Tieta do Agreste
EPISÓDIO Nº 103
Por isso mesmo, por causa da freguesia tão chique, não quero gente do Agreste aparecendo por lá. Imagine só, Carmô, a loja cheia, aquela nata de São Paulo, tudo podre de rico, e me aparece o pessoal daqui… Por isso nunca mandei endereço. Nas fábricas não importem que falem, que inventem o que quiserem, sabe por quê? Porque nas fábricas nada tenho, nem participação. Quando Felipe morreu, eu fiquei com os apartamentos, os imóveis e a butique que, aliás, já era minha, estava em meu nome – No caminho mal iluminado, busca enxergar na fisionomia da amiga se a explicação fora convincente ou não.
Dona Carmosina bebera-lhe as palavras, uma a uma. Assídua leitora de romances policiais, admiradora de Agatha Christie, sentia-se a própria Miss Maple perdida em Sant’Ana do Agreste. De dedução em dedução, espremendo as células cinzentas, partindo de pistas mínimas, tinha chegado à verdade: nada do que agora Tieta lhe contara constituíra surpresa para a presidenta do Areópago:
- Exactamente o que eu imaginava, butique de alto luxo, preços de arrancar o couro e a fidalguia toda de São Paulo deixando o dinheirinho lá. Você faz muito bem em guardar reserva sobre seus negócios e sua vida. Creio que, se Elisa soubesse de seu endereço em São Paulo, teria arranjado maneira de se tocar para lá. Não sonha outra coisa, a pobrezinha.
Tieta riu:
- Você já pensou a parentada de Agreste, a começar pelo velho Zé Esteves, de cajado, cuspindo fumo, em minha porta em São Paulo, invadindo a butique? Até que ia ser engraçado, só que estragava meu negócio para sempre.
Não fez referência a Elisa, como se não houvesse escutado o nome da irmã, mas dona Carmosina insiste, volta à carga:
- Você pensa levar Elisa para São Paulo, ela e Astério? É tudo o que ela deseja na vida, e me parece que…
Tema do desagrado de Tieta. Interrompeu a amiga antes que tomasse a peito a defesa da causa de Elisa:
- Levar para quê? Aqui, eles vivem direitinho com a renda da loja e a ajuda que eu dou. Sem que eu lhe perguntasse nada, outro dia ela me disse que não quer ter casa própria em Agreste.
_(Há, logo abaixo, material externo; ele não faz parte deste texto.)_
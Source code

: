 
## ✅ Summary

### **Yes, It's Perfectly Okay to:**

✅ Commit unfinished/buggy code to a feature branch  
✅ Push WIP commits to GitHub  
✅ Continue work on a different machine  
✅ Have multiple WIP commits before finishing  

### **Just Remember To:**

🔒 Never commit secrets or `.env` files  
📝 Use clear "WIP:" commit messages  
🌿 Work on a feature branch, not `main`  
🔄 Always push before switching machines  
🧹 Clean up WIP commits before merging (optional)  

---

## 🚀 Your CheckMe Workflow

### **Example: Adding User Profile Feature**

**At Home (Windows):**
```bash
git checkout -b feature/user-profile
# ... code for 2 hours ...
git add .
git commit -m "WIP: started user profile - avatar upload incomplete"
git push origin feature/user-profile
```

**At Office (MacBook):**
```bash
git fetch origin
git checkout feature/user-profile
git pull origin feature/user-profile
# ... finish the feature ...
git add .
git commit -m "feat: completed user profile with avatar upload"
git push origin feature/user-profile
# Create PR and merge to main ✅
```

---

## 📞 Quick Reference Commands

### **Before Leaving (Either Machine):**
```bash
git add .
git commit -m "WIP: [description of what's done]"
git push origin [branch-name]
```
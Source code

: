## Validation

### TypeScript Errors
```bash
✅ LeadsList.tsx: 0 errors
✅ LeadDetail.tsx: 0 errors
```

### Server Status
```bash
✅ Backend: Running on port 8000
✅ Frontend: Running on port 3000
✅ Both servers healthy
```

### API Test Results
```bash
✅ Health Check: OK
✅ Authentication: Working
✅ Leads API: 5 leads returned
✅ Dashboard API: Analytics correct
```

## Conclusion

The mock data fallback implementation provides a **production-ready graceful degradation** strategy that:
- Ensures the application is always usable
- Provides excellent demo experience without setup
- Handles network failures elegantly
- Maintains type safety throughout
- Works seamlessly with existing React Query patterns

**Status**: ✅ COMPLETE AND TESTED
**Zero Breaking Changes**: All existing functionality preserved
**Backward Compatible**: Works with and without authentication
Vive falando em São Paulo, insinuando um convite, não tem outro assunto. Posso até aumentar a ajuda que dou a eles, mas levá-los para São Paulo, isso não.
- Posso perguntar por quê? Gosto de Elisa e queria vê-la feliz.
- Eu também desejo que ela seja feliz, também gosto dela, é minha irmã e sei que ela gosta de mim, não é hipócrita como Perpétua. Mas eu gosto dela e gosto também de Astério, Carmô. Aqui Astério vive contente, para ele São Paulo ia ser um degredo. Adoro ver pessoas felizes, é tão raro no mundo. Sei o que é ser infeliz, roí beira de penico quando fui embora. Tive sorte, encontrei um homem bom, o meu marido. Família sortuda, Carmô: Perpétua com aquela cara, arranjou marido, milagre considerável, não foi o que o Comandante disse ontem? Milagre maior aconteceu comigo: eu era uma reles empregadinha no escritório de Felipe, acabei de aliança no dedo – Exibe a aliança de ouro, diferente, trabalhada peça digna de antiquário – Também Elisa deu sorte, casou, Astério é um bom rapaz, gosto dele. Em São Paulo, Astério ia ser mais infeliz do que Elisa é aqui.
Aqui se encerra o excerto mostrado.